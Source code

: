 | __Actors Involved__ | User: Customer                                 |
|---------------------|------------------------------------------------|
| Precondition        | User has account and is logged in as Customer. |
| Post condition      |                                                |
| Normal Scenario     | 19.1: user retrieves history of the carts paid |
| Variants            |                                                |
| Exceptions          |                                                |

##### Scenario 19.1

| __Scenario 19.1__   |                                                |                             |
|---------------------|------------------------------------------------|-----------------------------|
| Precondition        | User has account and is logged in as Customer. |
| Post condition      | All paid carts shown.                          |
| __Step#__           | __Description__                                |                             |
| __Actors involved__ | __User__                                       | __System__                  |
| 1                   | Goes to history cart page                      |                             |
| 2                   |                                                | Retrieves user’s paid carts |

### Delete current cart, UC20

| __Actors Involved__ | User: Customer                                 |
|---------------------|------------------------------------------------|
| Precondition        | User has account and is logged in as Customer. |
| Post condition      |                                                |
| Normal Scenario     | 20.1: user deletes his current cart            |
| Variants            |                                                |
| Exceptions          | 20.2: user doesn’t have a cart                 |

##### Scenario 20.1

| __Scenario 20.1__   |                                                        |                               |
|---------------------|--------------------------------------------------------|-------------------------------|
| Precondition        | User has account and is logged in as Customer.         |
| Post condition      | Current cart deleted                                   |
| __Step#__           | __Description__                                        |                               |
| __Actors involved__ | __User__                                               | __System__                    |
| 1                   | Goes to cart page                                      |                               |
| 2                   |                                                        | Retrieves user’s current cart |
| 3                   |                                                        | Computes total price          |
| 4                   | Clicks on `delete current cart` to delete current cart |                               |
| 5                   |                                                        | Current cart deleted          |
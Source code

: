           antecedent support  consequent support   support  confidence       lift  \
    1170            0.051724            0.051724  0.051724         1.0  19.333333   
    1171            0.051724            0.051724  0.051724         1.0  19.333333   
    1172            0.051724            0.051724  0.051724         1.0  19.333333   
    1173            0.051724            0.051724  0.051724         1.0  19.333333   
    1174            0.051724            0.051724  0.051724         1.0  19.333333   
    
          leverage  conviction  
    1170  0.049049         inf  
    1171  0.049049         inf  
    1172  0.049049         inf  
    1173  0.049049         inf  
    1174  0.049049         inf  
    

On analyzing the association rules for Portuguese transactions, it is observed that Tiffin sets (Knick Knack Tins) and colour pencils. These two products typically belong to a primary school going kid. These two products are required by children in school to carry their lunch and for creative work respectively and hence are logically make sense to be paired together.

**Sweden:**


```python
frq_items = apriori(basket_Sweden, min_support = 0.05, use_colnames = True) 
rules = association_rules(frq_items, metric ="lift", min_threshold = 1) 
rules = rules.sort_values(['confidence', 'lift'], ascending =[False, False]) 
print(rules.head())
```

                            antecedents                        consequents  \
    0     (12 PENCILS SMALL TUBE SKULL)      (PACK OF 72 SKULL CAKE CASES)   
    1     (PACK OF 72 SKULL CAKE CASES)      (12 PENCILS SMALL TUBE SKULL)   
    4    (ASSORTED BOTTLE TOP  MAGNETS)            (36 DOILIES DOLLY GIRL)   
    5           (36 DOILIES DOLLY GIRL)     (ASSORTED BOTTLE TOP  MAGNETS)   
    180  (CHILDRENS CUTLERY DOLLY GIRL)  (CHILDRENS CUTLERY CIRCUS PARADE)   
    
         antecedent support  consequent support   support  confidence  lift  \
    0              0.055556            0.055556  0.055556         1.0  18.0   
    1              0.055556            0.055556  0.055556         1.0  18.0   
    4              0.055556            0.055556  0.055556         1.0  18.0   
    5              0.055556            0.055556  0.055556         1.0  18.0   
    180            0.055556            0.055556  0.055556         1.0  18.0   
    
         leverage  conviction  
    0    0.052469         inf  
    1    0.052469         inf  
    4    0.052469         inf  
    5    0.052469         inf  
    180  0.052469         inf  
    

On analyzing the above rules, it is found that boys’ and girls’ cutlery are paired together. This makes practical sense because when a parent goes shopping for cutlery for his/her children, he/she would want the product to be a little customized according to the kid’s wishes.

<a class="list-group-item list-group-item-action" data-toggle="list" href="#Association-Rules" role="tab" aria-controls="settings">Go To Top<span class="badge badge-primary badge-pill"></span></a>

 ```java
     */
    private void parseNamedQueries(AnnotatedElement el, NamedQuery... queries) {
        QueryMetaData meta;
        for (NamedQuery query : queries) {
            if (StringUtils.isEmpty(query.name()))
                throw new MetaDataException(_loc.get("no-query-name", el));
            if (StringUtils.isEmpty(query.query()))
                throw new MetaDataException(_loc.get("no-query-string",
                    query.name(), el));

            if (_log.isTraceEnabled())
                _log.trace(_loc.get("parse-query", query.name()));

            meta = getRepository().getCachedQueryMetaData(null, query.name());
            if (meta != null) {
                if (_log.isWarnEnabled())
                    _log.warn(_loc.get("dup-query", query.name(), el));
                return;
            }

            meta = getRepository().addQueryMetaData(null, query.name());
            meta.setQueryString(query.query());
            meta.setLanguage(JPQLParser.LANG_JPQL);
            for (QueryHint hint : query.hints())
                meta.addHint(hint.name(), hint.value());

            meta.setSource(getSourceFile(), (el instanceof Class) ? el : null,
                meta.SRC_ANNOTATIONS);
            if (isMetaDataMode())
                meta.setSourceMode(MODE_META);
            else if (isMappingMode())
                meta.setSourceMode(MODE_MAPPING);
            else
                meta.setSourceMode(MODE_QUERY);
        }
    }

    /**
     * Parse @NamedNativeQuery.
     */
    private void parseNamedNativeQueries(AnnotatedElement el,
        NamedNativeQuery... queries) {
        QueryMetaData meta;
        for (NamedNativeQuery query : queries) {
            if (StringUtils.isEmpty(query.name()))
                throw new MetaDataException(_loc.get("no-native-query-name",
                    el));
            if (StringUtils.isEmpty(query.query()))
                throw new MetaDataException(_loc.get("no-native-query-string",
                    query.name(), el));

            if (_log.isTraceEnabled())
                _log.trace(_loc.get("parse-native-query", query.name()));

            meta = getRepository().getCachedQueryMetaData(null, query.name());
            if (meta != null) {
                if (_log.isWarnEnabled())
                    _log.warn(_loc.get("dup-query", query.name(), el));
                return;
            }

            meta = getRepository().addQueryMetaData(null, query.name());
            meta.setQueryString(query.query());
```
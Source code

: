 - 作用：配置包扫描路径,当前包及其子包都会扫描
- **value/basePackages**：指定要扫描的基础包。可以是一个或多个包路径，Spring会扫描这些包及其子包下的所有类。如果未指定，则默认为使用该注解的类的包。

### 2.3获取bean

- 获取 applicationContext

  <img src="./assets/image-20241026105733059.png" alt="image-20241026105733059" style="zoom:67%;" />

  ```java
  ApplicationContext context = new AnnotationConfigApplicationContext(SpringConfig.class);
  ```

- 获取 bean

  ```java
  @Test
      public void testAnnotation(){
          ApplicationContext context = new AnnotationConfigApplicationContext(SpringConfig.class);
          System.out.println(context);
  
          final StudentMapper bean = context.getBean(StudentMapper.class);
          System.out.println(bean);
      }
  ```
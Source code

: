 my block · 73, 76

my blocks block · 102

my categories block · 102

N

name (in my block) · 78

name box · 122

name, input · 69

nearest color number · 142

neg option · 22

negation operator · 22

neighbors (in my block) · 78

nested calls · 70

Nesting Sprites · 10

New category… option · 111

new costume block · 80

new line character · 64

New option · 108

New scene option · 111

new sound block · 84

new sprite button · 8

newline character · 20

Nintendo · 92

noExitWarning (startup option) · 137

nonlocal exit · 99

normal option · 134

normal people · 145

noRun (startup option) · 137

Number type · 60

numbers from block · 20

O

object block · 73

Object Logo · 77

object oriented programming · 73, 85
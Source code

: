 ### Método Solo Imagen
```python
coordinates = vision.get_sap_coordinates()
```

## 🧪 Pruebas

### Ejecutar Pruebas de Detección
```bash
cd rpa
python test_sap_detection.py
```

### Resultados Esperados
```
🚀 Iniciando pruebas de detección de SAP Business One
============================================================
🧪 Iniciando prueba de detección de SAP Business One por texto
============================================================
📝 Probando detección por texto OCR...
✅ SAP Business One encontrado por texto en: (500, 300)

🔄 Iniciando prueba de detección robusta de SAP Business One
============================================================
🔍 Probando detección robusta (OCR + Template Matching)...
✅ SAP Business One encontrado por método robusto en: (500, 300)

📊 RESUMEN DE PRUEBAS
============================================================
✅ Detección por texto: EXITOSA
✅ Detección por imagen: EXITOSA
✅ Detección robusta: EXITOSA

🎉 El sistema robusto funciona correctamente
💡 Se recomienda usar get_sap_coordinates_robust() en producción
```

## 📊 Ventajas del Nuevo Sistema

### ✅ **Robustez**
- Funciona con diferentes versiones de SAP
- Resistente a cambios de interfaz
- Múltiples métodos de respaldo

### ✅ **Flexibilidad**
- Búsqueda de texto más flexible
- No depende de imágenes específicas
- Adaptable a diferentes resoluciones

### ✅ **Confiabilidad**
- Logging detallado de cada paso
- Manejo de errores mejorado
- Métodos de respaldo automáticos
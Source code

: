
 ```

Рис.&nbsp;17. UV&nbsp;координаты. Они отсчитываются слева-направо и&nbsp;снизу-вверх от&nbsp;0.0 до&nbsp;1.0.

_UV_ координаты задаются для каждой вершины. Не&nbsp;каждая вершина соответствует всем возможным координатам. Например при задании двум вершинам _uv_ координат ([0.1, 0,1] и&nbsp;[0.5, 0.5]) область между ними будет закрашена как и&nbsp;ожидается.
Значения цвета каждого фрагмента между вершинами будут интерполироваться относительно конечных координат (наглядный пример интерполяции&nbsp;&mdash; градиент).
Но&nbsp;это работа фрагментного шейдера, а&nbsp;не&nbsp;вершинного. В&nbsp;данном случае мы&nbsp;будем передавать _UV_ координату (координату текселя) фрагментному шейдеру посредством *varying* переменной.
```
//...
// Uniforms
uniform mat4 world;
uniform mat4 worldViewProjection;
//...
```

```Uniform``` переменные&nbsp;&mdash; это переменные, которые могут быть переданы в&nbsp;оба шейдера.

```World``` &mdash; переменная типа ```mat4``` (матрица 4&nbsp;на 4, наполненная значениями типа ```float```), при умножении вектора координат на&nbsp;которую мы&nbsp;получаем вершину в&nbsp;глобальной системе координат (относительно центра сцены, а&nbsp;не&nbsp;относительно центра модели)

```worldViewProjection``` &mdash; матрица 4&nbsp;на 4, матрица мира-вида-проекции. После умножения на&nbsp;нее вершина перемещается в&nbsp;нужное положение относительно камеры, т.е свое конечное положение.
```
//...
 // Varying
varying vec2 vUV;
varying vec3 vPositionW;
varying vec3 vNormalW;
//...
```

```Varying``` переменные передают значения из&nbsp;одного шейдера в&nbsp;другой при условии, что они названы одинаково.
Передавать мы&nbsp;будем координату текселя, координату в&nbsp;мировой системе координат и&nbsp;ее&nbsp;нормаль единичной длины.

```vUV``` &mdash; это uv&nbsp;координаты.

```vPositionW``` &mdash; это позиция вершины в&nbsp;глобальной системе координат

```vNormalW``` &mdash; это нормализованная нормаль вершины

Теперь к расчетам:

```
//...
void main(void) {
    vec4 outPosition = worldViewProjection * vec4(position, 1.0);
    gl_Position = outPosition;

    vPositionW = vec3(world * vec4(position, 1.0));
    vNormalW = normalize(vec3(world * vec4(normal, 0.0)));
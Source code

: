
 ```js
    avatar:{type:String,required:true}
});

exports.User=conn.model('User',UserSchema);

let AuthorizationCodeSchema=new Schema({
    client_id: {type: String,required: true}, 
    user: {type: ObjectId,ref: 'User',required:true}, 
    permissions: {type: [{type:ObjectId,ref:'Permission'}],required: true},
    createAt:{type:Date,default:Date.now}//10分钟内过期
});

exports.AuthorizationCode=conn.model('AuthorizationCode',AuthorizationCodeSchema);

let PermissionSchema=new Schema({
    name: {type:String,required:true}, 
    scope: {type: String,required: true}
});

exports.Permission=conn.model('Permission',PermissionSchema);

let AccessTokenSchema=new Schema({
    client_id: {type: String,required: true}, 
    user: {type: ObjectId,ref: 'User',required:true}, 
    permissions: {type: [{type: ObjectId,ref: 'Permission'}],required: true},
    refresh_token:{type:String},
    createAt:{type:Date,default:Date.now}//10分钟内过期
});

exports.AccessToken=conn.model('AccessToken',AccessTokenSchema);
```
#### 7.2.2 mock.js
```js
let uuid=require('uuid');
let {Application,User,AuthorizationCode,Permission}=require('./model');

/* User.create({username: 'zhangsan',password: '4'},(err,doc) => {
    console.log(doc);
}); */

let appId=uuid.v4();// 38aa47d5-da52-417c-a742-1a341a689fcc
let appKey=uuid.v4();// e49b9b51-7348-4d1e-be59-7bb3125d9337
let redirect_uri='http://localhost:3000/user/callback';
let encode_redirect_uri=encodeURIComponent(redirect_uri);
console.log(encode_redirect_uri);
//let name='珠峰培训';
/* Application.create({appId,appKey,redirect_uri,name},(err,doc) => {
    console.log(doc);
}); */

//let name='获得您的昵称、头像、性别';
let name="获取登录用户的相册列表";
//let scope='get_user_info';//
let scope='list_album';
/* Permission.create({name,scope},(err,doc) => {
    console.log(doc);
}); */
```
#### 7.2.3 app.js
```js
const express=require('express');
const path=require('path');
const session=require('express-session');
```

..............................

__Directions__
The lines to retype run from the start of the entries through the line containing "##### Scenario 19.1"; reproduce them exactly and add nothing.

__Result of the task__
Source code

: | __Actors Involved__ | User: Customer                                 |
|---------------------|------------------------------------------------|
| Precondition        | User has account and is logged in as Customer. |
| Post condition      |                                                |
| Normal Scenario     | 19.1: user retrieves history of the carts paid |
| Variants            |                                                |
| Exceptions          |                                                |

##### Scenario 19.1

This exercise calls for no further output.